> **PROBLEM**
Copy, exactly and without additions, every line in the records below from the one holding "# Task 2: Booking Analysis" through the one holding "Currently, a Backend", both ends included.

> **RECORDS SUPPLIED**
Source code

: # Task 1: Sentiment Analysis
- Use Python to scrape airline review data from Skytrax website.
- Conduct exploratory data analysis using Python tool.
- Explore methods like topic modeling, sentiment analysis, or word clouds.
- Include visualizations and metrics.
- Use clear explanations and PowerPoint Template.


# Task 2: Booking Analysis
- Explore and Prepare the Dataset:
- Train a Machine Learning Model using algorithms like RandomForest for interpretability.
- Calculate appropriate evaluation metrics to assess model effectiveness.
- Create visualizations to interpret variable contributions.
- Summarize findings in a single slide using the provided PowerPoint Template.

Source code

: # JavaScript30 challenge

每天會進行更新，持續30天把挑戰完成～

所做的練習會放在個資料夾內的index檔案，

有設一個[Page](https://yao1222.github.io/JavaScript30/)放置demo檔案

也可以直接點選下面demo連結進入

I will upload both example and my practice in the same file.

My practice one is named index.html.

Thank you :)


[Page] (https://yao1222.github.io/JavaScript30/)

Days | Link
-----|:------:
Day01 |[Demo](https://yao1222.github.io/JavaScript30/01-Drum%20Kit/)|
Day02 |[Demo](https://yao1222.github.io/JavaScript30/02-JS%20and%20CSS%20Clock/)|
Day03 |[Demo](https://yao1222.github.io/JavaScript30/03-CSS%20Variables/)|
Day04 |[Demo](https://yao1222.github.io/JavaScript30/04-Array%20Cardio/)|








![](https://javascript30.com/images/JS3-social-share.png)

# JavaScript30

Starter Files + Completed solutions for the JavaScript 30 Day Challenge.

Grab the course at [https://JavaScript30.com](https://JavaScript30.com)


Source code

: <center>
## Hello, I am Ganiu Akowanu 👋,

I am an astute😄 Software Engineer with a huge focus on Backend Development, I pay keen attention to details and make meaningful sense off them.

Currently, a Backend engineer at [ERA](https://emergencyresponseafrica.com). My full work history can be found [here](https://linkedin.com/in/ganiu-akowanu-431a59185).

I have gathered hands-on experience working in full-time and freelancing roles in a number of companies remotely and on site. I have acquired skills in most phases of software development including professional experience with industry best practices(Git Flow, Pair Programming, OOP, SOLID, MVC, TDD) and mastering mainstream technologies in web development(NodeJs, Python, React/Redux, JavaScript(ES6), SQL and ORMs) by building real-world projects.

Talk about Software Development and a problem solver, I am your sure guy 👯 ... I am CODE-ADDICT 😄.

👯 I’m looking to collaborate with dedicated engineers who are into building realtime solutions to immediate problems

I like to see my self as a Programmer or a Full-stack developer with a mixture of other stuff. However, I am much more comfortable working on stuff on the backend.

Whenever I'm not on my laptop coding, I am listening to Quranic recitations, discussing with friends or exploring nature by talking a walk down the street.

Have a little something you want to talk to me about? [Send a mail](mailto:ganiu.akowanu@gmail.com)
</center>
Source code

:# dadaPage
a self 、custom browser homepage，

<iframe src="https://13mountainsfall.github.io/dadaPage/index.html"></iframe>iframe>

--

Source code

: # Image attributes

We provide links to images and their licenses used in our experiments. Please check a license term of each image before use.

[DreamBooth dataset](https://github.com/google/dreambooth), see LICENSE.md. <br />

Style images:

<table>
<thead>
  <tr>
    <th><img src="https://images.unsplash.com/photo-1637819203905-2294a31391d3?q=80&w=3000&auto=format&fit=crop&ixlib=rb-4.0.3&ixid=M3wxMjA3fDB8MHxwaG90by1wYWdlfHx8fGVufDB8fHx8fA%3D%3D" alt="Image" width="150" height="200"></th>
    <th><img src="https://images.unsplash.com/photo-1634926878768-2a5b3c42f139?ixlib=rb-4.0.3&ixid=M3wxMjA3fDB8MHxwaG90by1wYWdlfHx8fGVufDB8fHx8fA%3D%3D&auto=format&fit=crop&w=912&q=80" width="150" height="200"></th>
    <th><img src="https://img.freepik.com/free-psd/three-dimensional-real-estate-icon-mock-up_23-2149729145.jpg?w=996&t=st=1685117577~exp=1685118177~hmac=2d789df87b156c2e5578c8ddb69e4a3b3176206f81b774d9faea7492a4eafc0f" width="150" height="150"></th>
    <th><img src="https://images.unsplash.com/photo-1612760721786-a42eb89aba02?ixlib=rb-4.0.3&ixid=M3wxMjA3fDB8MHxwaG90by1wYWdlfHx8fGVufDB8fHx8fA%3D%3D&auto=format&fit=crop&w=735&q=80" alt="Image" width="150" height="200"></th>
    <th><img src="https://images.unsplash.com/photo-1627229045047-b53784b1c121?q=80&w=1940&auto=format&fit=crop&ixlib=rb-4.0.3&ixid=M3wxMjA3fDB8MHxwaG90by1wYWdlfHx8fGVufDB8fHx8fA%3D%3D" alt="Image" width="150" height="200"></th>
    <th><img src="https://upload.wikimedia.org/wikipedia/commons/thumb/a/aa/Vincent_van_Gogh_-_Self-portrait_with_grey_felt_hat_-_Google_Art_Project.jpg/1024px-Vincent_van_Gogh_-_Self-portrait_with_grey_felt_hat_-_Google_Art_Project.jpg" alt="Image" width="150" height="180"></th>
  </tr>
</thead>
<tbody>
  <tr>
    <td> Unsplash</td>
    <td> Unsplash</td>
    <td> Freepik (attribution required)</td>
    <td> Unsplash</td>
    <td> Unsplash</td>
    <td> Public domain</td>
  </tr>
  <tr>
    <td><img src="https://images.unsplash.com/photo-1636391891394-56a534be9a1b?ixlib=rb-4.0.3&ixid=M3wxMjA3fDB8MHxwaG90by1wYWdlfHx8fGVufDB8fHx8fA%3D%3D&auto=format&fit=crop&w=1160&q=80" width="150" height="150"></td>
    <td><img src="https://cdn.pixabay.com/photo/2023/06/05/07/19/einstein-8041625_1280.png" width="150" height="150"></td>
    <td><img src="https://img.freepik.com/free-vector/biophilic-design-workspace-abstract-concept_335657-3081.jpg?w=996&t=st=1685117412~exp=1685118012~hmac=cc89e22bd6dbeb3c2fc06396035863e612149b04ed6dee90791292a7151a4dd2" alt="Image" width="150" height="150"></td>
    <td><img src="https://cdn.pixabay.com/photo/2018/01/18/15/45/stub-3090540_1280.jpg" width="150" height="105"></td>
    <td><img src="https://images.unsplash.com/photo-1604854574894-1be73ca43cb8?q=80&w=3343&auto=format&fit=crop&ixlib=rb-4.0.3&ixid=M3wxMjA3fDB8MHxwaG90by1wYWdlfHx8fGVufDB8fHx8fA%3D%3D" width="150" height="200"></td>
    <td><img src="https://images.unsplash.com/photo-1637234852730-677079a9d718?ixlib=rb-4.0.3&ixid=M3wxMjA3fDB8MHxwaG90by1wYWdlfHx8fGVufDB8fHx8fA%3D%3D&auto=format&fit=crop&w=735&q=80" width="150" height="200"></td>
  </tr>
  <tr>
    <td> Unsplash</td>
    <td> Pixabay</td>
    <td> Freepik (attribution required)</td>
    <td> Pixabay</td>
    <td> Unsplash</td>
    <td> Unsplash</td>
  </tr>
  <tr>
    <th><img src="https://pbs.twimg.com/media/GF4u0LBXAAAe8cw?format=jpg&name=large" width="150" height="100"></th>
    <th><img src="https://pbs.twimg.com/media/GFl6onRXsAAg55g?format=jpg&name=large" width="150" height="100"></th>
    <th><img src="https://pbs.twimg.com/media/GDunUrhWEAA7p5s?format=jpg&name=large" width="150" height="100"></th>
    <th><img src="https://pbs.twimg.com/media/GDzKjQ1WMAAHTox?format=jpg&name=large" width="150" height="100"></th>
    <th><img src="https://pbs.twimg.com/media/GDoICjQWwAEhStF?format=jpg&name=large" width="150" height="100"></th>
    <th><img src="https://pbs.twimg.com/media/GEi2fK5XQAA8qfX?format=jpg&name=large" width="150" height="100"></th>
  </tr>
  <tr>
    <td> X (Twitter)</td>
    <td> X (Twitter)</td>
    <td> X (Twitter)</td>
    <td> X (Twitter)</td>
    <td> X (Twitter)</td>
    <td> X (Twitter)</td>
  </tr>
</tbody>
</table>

> **YOUR RESPONSE**
# Task 2: Booking Analysis
- Explore and Prepare the Dataset:
- Train a Machine Learning Model using algorithms like RandomForest for interpretability.
- Calculate appropriate evaluation metrics to assess model effectiveness.
- Create visualizations to interpret variable contributions.
- Summarize findings in a single slide using the provided PowerPoint Template.

Source code

: # JavaScript30 challenge

每天會進行更新，持續30天把挑戰完成～

所做的練習會放在個資料夾內的index檔案，

有設一個[Page](https://yao1222.github.io/JavaScript30/)放置demo檔案

也可以直接點選下面demo連結進入

I will upload both example and my practice in the same file.

My practice one is named index.html.

Thank you :)


[Page] (https://yao1222.github.io/JavaScript30/)

Days | Link
-----|:------:
Day01 |[Demo](https://yao1222.github.io/JavaScript30/01-Drum%20Kit/)|
Day02 |[Demo](https://yao1222.github.io/JavaScript30/02-JS%20and%20CSS%20Clock/)|
Day03 |[Demo](https://yao1222.github.io/JavaScript30/03-CSS%20Variables/)|
Day04 |[Demo](https://yao1222.github.io/JavaScript30/04-Array%20Cardio/)|








![](https://javascript30.com/images/JS3-social-share.png)

# JavaScript30

Starter Files + Completed solutions for the JavaScript 30 Day Challenge.

Grab the course at [https://JavaScript30.com](https://JavaScript30.com)


Source code

: <center>
## Hello, I am Ganiu Akowanu 👋,

I am an astute😄 Software Engineer with a huge focus on Backend Development, I pay keen attention to details and make meaningful sense off them.

Currently, a Backend engineer at [ERA](https://emergencyresponseafrica.com). My full work history can be found [here](https://linkedin.com/in/ganiu-akowanu-431a59185).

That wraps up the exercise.